Zugegeben, 94 Minuten lang war ich dem Herzinfarkt nahe. 15 Minuten Anfangs-Drangphase, dann teilweise quälende Verkrampftheit, haarsträubende Abspielfehler, das Klopp’sche Diktum vom „ihr müsst mehr Spaß am Gewinnen haben als Angst vorm Verlieren“ auf den Kopf gestellt. Verpasste Großchancen (siehe älteren Blogbeitrag, das scheint das Motto der WM 2018 zu sein). Ordentlich Blut auf dem Platz verteilt.
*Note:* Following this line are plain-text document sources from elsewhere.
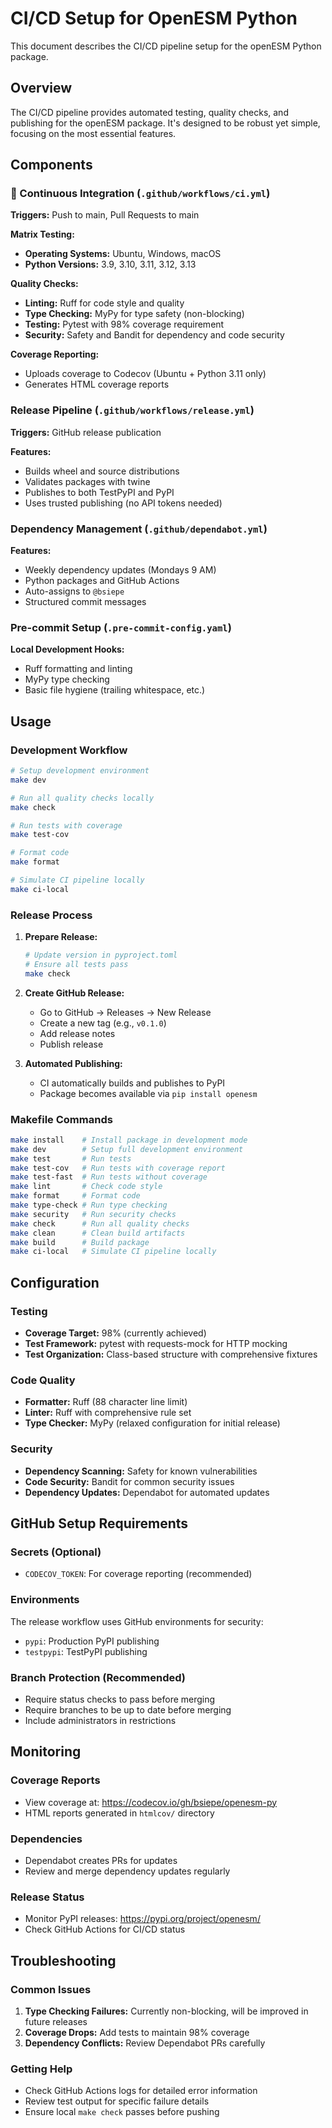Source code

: # CI/CD Setup for OpenESM Python

This document describes the CI/CD pipeline setup for the openESM Python package.

## Overview

The CI/CD pipeline provides automated testing, quality checks, and publishing for the openESM package. It's designed to be robust yet simple, focusing on the most essential features.

## Components

### 🔄 Continuous Integration (`.github/workflows/ci.yml`)

**Triggers:** Push to main, Pull Requests to main

**Matrix Testing:**
- **Operating Systems:** Ubuntu, Windows, macOS
- **Python Versions:** 3.9, 3.10, 3.11, 3.12, 3.13

**Quality Checks:**
- **Linting:** Ruff for code style and quality
- **Type Checking:** MyPy for type safety (non-blocking)
- **Testing:** Pytest with 98% coverage requirement
- **Security:** Safety and Bandit for dependency and code security

**Coverage Reporting:**
- Uploads coverage to Codecov (Ubuntu + Python 3.11 only)
- Generates HTML coverage reports

###  Release Pipeline (`.github/workflows/release.yml`)

**Triggers:** GitHub release publication

**Features:**
- Builds wheel and source distributions
- Validates packages with twine
- Publishes to both TestPyPI and PyPI
- Uses trusted publishing (no API tokens needed)

###  Dependency Management (`.github/dependabot.yml`)

**Features:**
- Weekly dependency updates (Mondays 9 AM)
- Python packages and GitHub Actions
- Auto-assigns to `@bsiepe`
- Structured commit messages

###  Pre-commit Setup (`.pre-commit-config.yaml`)

**Local Development Hooks:**
- Ruff formatting and linting
- MyPy type checking
- Basic file hygiene (trailing whitespace, etc.)

## Usage

### Development Workflow

```bash
# Setup development environment
make dev

# Run all quality checks locally
make check

# Run tests with coverage
make test-cov

# Format code
make format

# Simulate CI pipeline locally
make ci-local
```

### Release Process

1. **Prepare Release:**
   ```bash
   # Update version in pyproject.toml
   # Ensure all tests pass
   make check
   ```

2. **Create GitHub Release:**
   - Go to GitHub → Releases → New Release
   - Create a new tag (e.g., `v0.1.0`)
   - Add release notes
   - Publish release

3. **Automated Publishing:**
   - CI automatically builds and publishes to PyPI
   - Package becomes available via `pip install openesm`

### Makefile Commands

```bash
make install    # Install package in development mode
make dev        # Setup full development environment
make test       # Run tests
make test-cov   # Run tests with coverage report
make test-fast  # Run tests without coverage
make lint       # Check code style
make format     # Format code
make type-check # Run type checking
make security   # Run security checks
make check      # Run all quality checks
make clean      # Clean build artifacts
make build      # Build package
make ci-local   # Simulate CI pipeline locally
```

## Configuration

### Testing
- **Coverage Target:** 98% (currently achieved)
- **Test Framework:** pytest with requests-mock for HTTP mocking
- **Test Organization:** Class-based structure with comprehensive fixtures

### Code Quality
- **Formatter:** Ruff (88 character line limit)
- **Linter:** Ruff with comprehensive rule set
- **Type Checker:** MyPy (relaxed configuration for initial release)

### Security
- **Dependency Scanning:** Safety for known vulnerabilities
- **Code Security:** Bandit for common security issues
- **Dependency Updates:** Dependabot for automated updates

## GitHub Setup Requirements

### Secrets (Optional)
- `CODECOV_TOKEN`: For coverage reporting (recommended)

### Environments
The release workflow uses GitHub environments for security:
- `pypi`: Production PyPI publishing
- `testpypi`: TestPyPI publishing

### Branch Protection (Recommended)
- Require status checks to pass before merging
- Require branches to be up to date before merging
- Include administrators in restrictions

## Monitoring

### Coverage Reports
- View coverage at: https://codecov.io/gh/bsiepe/openesm-py
- HTML reports generated in `htmlcov/` directory

### Dependencies
- Dependabot creates PRs for updates
- Review and merge dependency updates regularly

### Release Status
- Monitor PyPI releases: https://pypi.org/project/openesm/
- Check GitHub Actions for CI/CD status

## Troubleshooting

### Common Issues
1. **Type Checking Failures:** Currently non-blocking, will be improved in future releases
2. **Coverage Drops:** Add tests to maintain 98% coverage
3. **Dependency Conflicts:** Review Dependabot PRs carefully

### Getting Help
- Check GitHub Actions logs for detailed error information
- Review test output for specific failure details
- Ensure local `make check` passes before pushing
Gelb-Rot für einen von Deutschlands besten Spielern, der bitter fehlen wird gegen Südkorea. Ein brachialer Pfostenknaller. Als No-Go-Gomez ins Spiel kam war ich sicher, jetzt ist es vorbei. Hätte ich mir nicht schon bei seiner Einwechslung vorsorglich ein Trostbier aufgemacht, hätte ich ihn spätestens an seinem patentierten Move „Ich dreh mich mal im Strafraum um die eigene Achse und schlag nach dem Ball, der aber ganz woanders ist“ erkannt. Getippt hatte ich 1:1 und hab mich trotzdem aufgeregt, als wäre ich es, deren Altersbezüge auf dem Spiel standen, und nicht Jogi. Dessen Frisur zeigte, was in uns allen vorging – fortgeschrittenes Aufgelöstsein (oder im Hotelbadezimmer, brillenlos, statt dem Schampoo die Seife erwischt, passiert uns allen mal). Aber als Toni Kroos in der 95. Minute zum Freistoß ging, war ich plötzlich völlig ruhig. Weil, das hier:

Der kann das, wusste ich. Der weiß, wie das geht. Der hat’s schon mal gemacht. Andere Ecke, aber eindeutig: das haben die Brüder als Jungs im Garten zusammen geübt. Dass ich danach trotzdem explodiert bin wie ein Silvesterknaller, klar. Es gibt nichts schöneres als ein Last-Minute-Goal. Und dazu noch ein verdientes. Und ein so schönes. Es kann natürlich auch sehr wehtun (wir erinnern uns – Brasilien gegen Costa Rica …) Aber die Schweden waren nicht wirklich gut, haben viel zu wenig für das Spiel getan und – sehr clever – Zeit verzögert. Alles im Rahmen des Erlaubten, nur belohnt werden muss es nicht auch noch.